Trish Regan, who gained notice on Fox Business Network for a primetime program that developed a specialty for heated political talk, is leaving the network, just days after the show was removed from its schedule.

Regan’s show was taken off the air earlier this month in a bid to devote more newsgathering staff to coronavirus coverage. Several other programs have been trimmed as well, but Regan had captured attention for a vociferous segment that aired earlier in March suggesting liberals were overstating the effects of the spread of coronavirus to discredit President Donald Trump. A graphic that accompanied one segment that aired read “Coronavirus Impeachment Scam.”

“Fox Business has parted ways with Trish Regan – we thank her for her contributions to the network over the years and wish her continued success in her future endeavors,” the network said in a statement. “We will continue our reduced live primetime schedule for the foreseeable future in an effort to allocate staff resources to continuous breaking news coverage on the Coronavirus crisis.”

Regan launched her program in the fall of 2018, part of a bid by Fox News Media to add more live programming to the network, which also airs an early-evening program from host Lou Dobbs, and shows focused on business news during the day led by anchors such as Liz Claman, Maria Bartiromo, Stuart Varney and Neil Cavuto.

“I have enjoyed my time at Fox and now intend to focus on my family during these troubled times.

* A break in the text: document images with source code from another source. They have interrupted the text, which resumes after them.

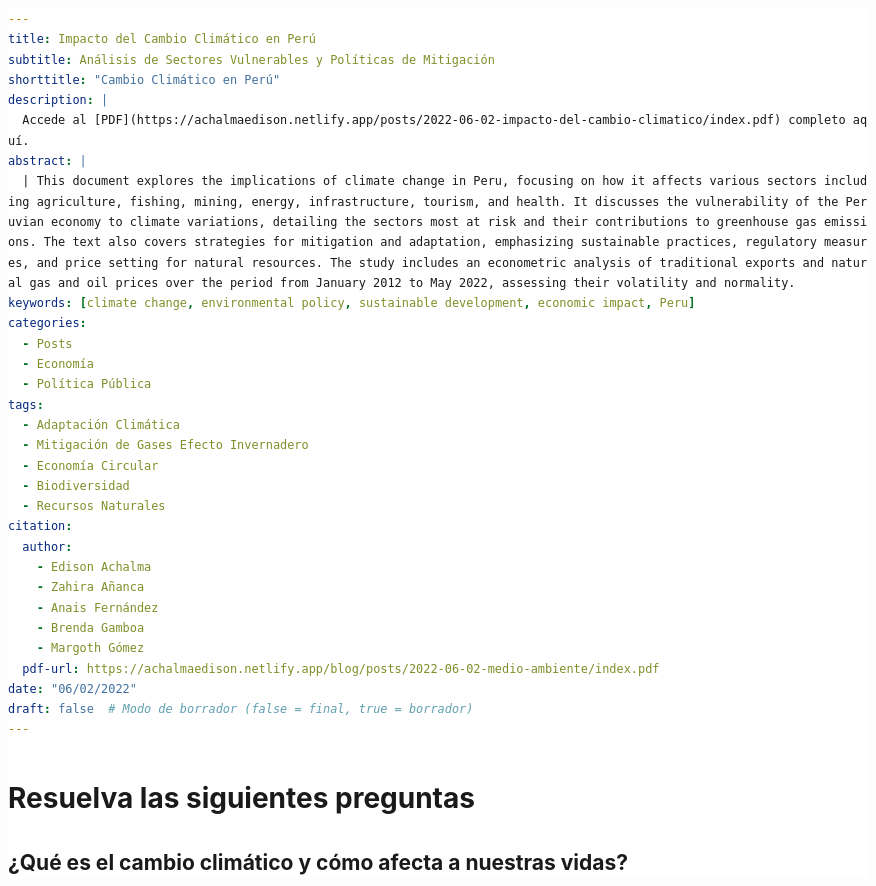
 ```yaml
---
title: Impacto del Cambio Climático en Perú
subtitle: Análisis de Sectores Vulnerables y Políticas de Mitigación
shorttitle: "Cambio Climático en Perú"
description: |
  Accede al [PDF](https://achalmaedison.netlify.app/posts/2022-06-02-impacto-del-cambio-climatico/index.pdf) completo aquí.
abstract: |
  | This document explores the implications of climate change in Peru, focusing on how it affects various sectors including agriculture, fishing, mining, energy, infrastructure, tourism, and health. It discusses the vulnerability of the Peruvian economy to climate variations, detailing the sectors most at risk and their contributions to greenhouse gas emissions. The text also covers strategies for mitigation and adaptation, emphasizing sustainable practices, regulatory measures, and price setting for natural resources. The study includes an econometric analysis of traditional exports and natural gas and oil prices over the period from January 2012 to May 2022, assessing their volatility and normality.
keywords: [climate change, environmental policy, sustainable development, economic impact, Peru]
categories:
  - Posts
  - Economía  
  - Política Pública
tags:
  - Adaptación Climática  
  - Mitigación de Gases Efecto Invernadero  
  - Economía Circular  
  - Biodiversidad  
  - Recursos Naturales
citation:
  author:
    - Edison Achalma
    - Zahira Añanca
    - Anais Fernández
    - Brenda Gamboa
    - Margoth Gómez
  pdf-url: https://achalmaedison.netlify.app/blog/posts/2022-06-02-medio-ambiente/index.pdf
date: "06/02/2022"
draft: false  # Modo de borrador (false = final, true = borrador)
---
```








# Resuelva las siguientes preguntas

## ¿Qué es el cambio climático y cómo afecta a nuestras vidas?
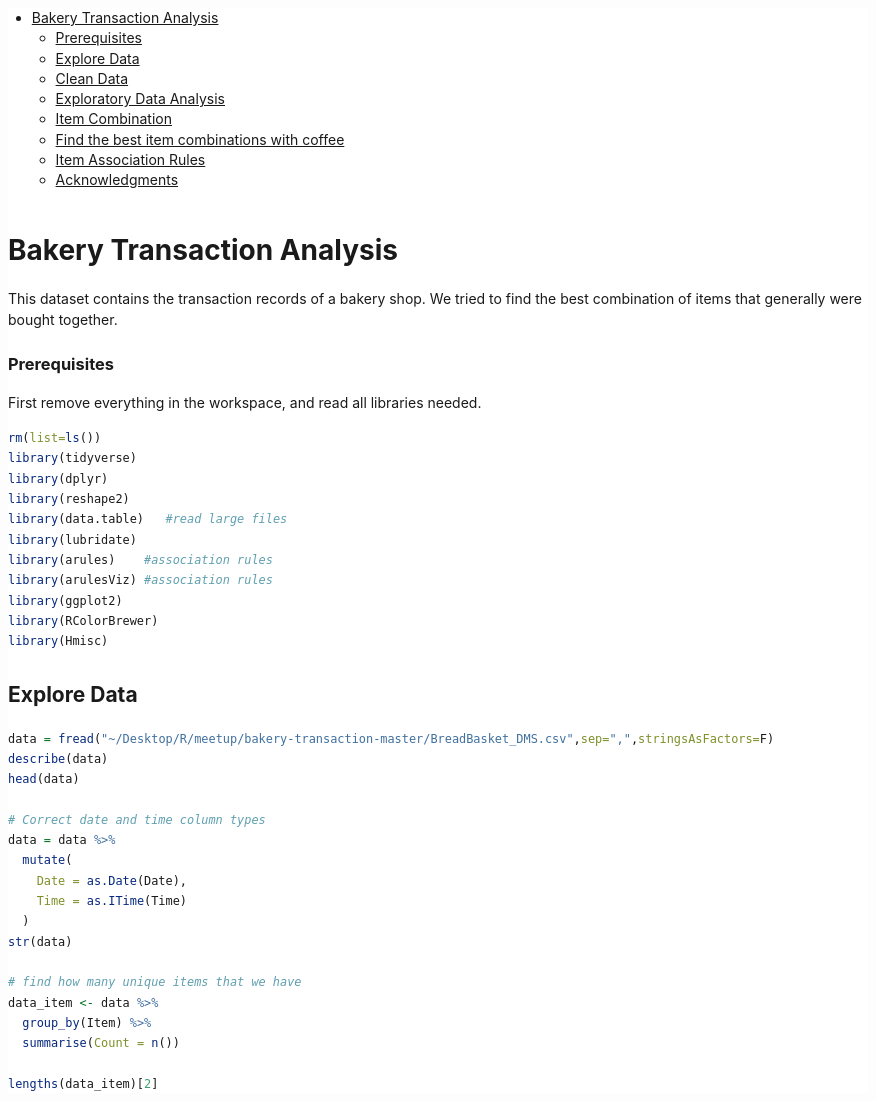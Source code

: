
-   [Bakery Transaction Analysis](#bakery-transaction-analysis)
    -   [Prerequisites](#prerequisites)
    -   [Explore Data](#explore-data)
    -   [Clean Data](#clean-data)
    -   [Exploratory Data Analysis](#exploratory-data-analysis)
    -   [Item Combination](#item-combination)
    -   [Find the best item combinations with coffee](#find-the-best-item-combinations-with-coffee)
    -   [Item Association Rules](#item-association-rules)
    -   [Acknowledgments](#acknowledgments)

Bakery Transaction Analysis
===========================

This dataset contains the transaction records of a bakery shop. We tried to find the best combination of items that generally were bought together.

### Prerequisites

First remove everything in the workspace, and read all libraries needed.

``` r
rm(list=ls())
library(tidyverse)
library(dplyr)
library(reshape2)
library(data.table)   #read large files
library(lubridate)
library(arules)    #association rules
library(arulesViz) #association rules
library(ggplot2)
library(RColorBrewer)  
library(Hmisc)
```

Explore Data
------------

``` r
data = fread("~/Desktop/R/meetup/bakery-transaction-master/BreadBasket_DMS.csv",sep=",",stringsAsFactors=F)
describe(data)
head(data)

# Correct date and time column types
data = data %>% 
  mutate(
    Date = as.Date(Date),  
    Time = as.ITime(Time)  
  )
str(data)

# find how many unique items that we have
data_item <- data %>%
  group_by(Item) %>%
  summarise(Count = n()) 

lengths(data_item)[2]
```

I am grateful to my incredible team at Fox Business and for the many opportunities the network has provided me. I’m looking forward to this next chapter in my career,” Regan said in a prepared statement.

Regan had charted a career for herself as a credible business-news journalist who logged time at CNBC and Bloomberg News. Her primetime debut puzzled some longtime followers, who noticed her focus drift more to political topics and her segments grow more strident in tone. She had told Variety in the fall of 2018 that she hoped to put a spotlight on policies that affect American wallets. “I feel very strongly that there need to be better policies directed at helping our middle class, and that’s not a left or right issue, although each political party tries to grab it and run with it,” she said.